### AIM OF THE TASK
Calculate how many lines in the following records hold the word "https", and report that number without comment.

### DATA LISTING
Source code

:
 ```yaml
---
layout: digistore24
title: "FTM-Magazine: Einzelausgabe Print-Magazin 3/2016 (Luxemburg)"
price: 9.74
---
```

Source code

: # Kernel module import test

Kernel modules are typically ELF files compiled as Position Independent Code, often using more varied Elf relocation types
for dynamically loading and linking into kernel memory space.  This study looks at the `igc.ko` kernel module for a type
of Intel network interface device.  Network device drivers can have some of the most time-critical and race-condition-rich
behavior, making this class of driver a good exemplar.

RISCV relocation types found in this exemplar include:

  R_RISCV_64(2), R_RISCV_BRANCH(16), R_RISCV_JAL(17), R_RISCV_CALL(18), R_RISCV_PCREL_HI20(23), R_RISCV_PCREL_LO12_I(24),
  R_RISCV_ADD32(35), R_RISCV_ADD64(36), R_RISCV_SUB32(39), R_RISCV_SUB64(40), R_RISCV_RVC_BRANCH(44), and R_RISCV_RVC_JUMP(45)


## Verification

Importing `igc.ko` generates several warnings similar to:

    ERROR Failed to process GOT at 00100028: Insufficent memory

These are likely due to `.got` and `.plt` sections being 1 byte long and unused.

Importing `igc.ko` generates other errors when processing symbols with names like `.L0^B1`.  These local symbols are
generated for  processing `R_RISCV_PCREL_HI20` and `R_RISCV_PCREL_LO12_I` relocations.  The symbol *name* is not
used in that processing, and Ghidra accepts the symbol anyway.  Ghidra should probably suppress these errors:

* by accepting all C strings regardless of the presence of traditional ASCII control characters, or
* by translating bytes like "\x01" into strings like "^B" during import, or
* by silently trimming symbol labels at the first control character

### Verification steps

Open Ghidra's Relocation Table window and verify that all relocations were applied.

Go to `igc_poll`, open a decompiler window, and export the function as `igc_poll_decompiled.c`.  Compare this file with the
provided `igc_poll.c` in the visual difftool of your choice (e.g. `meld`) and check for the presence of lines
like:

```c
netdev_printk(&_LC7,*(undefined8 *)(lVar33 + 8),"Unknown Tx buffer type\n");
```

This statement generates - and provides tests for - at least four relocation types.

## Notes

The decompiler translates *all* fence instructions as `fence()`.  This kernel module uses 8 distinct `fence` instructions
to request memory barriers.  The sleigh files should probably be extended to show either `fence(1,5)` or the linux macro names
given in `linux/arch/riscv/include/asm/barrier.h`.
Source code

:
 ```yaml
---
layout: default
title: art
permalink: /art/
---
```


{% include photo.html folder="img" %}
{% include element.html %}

--

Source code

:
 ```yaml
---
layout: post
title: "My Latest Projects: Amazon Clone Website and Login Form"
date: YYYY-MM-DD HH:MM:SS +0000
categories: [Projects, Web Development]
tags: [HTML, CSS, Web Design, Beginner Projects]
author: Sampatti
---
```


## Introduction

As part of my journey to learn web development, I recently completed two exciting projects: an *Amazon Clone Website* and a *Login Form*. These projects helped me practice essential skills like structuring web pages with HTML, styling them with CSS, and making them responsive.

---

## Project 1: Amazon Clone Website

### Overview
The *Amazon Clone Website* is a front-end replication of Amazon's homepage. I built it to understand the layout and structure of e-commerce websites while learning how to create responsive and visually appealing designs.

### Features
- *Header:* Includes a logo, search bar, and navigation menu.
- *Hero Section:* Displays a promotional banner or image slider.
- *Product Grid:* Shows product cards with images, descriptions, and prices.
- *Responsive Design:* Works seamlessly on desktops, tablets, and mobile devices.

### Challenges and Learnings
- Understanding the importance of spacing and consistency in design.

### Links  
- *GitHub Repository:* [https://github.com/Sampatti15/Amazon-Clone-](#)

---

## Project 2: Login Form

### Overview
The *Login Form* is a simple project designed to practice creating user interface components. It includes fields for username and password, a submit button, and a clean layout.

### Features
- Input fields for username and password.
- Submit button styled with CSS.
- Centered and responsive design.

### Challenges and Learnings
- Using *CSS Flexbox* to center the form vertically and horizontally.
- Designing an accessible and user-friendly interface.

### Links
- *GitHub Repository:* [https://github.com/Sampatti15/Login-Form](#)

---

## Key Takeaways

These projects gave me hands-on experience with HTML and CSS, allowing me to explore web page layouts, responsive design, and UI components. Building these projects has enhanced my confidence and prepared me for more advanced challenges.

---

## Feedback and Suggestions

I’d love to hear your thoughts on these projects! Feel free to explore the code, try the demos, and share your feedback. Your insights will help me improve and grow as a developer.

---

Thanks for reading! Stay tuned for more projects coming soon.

### SOLUTION FOR THIS TASK
2